Tuesday, September 12, 2006

Bull's Party Continues

Tuesday is the kind of day that we would like to ignore. Since we can’t, let’s try to look at the highlights of the day, and there were a few of those. Two items stood out in my mind as the catalysts for Tuesday’s rally, the BBY report and the price drop in crude oil, one a legitimate reason for rallying, the other not as much. BBY (Best Buy) said things were pretty good in the flat panel TV department. They beat their number and said the rest of the year would be driven by those higher margin TV sales. With some of the news out of the retailers being fairly negative with back to school sales, this news from BBY was greeted with some pretty good buying across the market. BBY itself was up nearly 10% on the day, not a bad day.
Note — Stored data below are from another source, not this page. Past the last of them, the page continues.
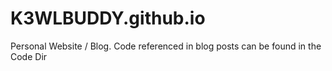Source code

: # K3WLBUDDY.github.io
Personal Website / Blog. Code referenced in blog posts can be found in the Code Dir
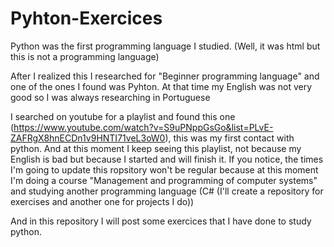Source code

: # Pyhton-Exercices
Python was the first programming language I studied. (Well, it was html but this is not a programming language)


After I realized this I researched for "Beginner programming language" and one of the ones I found was Pyhton. At that time my English was not very good so I was always researching in Portuguese


I searched on youtube for a playlist and found this one (https://www.youtube.com/watch?v=S9uPNppGsGo&list=PLvE-ZAFRgX8hnECDn1v9HNTI71veL3oW0), this was my first contact with python. And at this moment I keep seeing this playlist, not because my English is bad but because I started and will finish it. If you notice, the times I'm going to update this ropsitory won't be regular because at this moment I'm doing a course "Management and programming of computer systems" and studying another programming language (C# (I'll create a repository for exercises and another one for projects I do))


And in this repository I will post some exercices that I have done to study python.
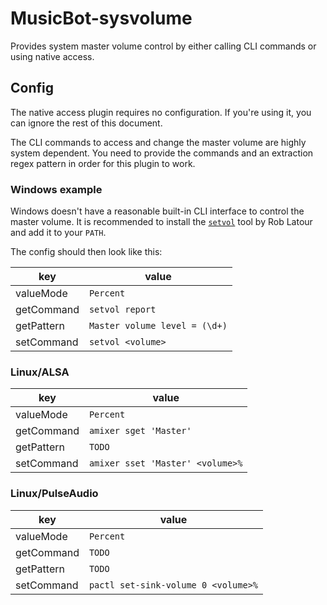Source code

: # MusicBot-sysvolume

Provides system master volume control by either calling CLI commands
or using native access.

## Config

The native access plugin requires no configuration. If you're using it,
you can ignore the rest of this document.

The CLI commands to access and change the master volume are highly system dependent.
You need to provide the commands and an extraction regex pattern in order for this plugin
to work.

### Windows example

Windows doesn't have a reasonable built-in CLI interface to control the master volume.
It is recommended to install the [`setvol`](https://www.rlatour.com/setvol/) tool by 
Rob Latour and add it to your `PATH`.

The config should then look like this:

| key        | value
| ---------- | -----
| valueMode  | `Percent`
| getCommand | `setvol report`
| getPattern | `Master volume level = (\d+)`
| setCommand | `setvol <volume>`

### Linux/ALSA

| key        | value
| ---------- | -----
| valueMode  | `Percent`
| getCommand | `amixer sget 'Master'`
| getPattern | `TODO`
| setCommand | `amixer sset 'Master' <volume>%`

### Linux/PulseAudio

| key        | value
| ---------- | -----
| valueMode  | `Percent`
| getCommand | `TODO`
| getPattern | `TODO`
| setCommand | `pactl set-sink-volume 0 <volume>%`
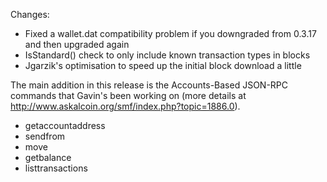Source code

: Changes:
* Fixed a wallet.dat compatibility problem if you downgraded from 0.3.17 and then upgraded again
* IsStandard() check to only include known transaction types in blocks
* Jgarzik's optimisation to speed up the initial block download a little

The main addition in this release is the Accounts-Based JSON-RPC commands that Gavin's been working on (more details at http://www.askalcoin.org/smf/index.php?topic=1886.0).  
* getaccountaddress
* sendfrom
* move
* getbalance
* listtransactions
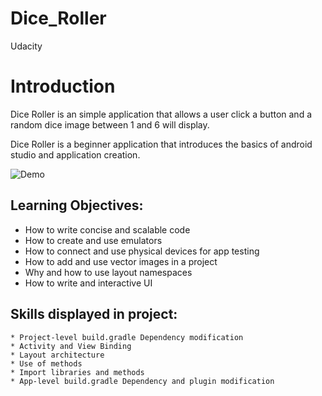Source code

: # Dice_Roller
Udacity


# Introduction
Dice Roller is an simple application that allows a user click a button and a random dice image between 1 and 6 will display.

Dice Roller is a beginner application that introduces the basics of android studio and application creation.

![Demo](https://user-images.githubusercontent.com/92341925/202325321-b07c498e-8e3b-472c-a714-2dc51628c0e8.gif)


Learning Objectives:
--------------
- How to write concise and scalable code
- How to create and use emulators
- How to connect and use physical devices for app testing
- How to add and use vector images in a project
- Why and how to use layout namespaces
- How to write and interactive UI 

Skills displayed in project:
---------------

    * Project-level build.gradle Dependency modification
    * Activity and View Binding
    * Layout architecture
    * Use of methods
    * Import libraries and methods
    * App-level build.gradle Dependency and plugin modification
As for crude oil, it dropped nearly $2 and closed under $64. This is the number that we wonder about. Does the fact that the market has gone up with the price of oil mean that the market should go up when the price of oil goes down? The logic could be that the overall level of inflation will be well contained with lower oil so the Fed will be able to hold or even lower rates. If that’s the market’s logic, then we get to the same place because we think the Fed is done raising rates for this cycle. Part of that is driven by lower commodity prices in the short run but the hint of deflation is now in the air as well. We will save the deflation story for another time…

The World Record Trade Deficit was a non-event, as the market decided it was time to actually buy the dollar. We said in our last post that the trade deficit would probably be fairly high due to the price of oil and the fact that July is a 31 day month. The deficit was well above estimates but no one was around to actually care. Yes, this number is a bit old since it’s from July but it does have some meaning especially when taken against the negative savings rate in the country. We have said it before and we say it again, the biggest export the US has is dollars. For now it seems the world is content to keep sending them back to us in the form of buying our debt.

Our portfolio got smacked hard today as the major indexes rallied strongly on pretty firm volume. The volatility index we follow (VIX) spiked down during the day to show the utter complacency in the market--no one can imagine the market going down. The major market indexes are below the highs of May but the VIX is again back down to the early May levels—NO FEAR.

We do remind you that even in the face of this great rally on Tuesday, the market remains Under the May highs and Over bought. The technical indicators are not in positions that suggest further strength. Yes, volume did pick up the last two days but not as much as you would like to see.

One thing we see is that the market dropped with a gap last week and today the indexes are trying to close those gaps. The three major indexes did close those gaps with the SP 500 being the weakest in its effort. So, as we look at the market over the past two weeks we see a large drop last week and a large rally this week, net net, there has been little change. Still, the players are bullish. The bulls seem to be confident that nothing can go wrong—we beg to differ. Stay tuned for more.

In the precious metals complex, gold tried to rally over night Monday but trading on Tuesday reversed that early strength. The complex seems very weak and we recommend caution here.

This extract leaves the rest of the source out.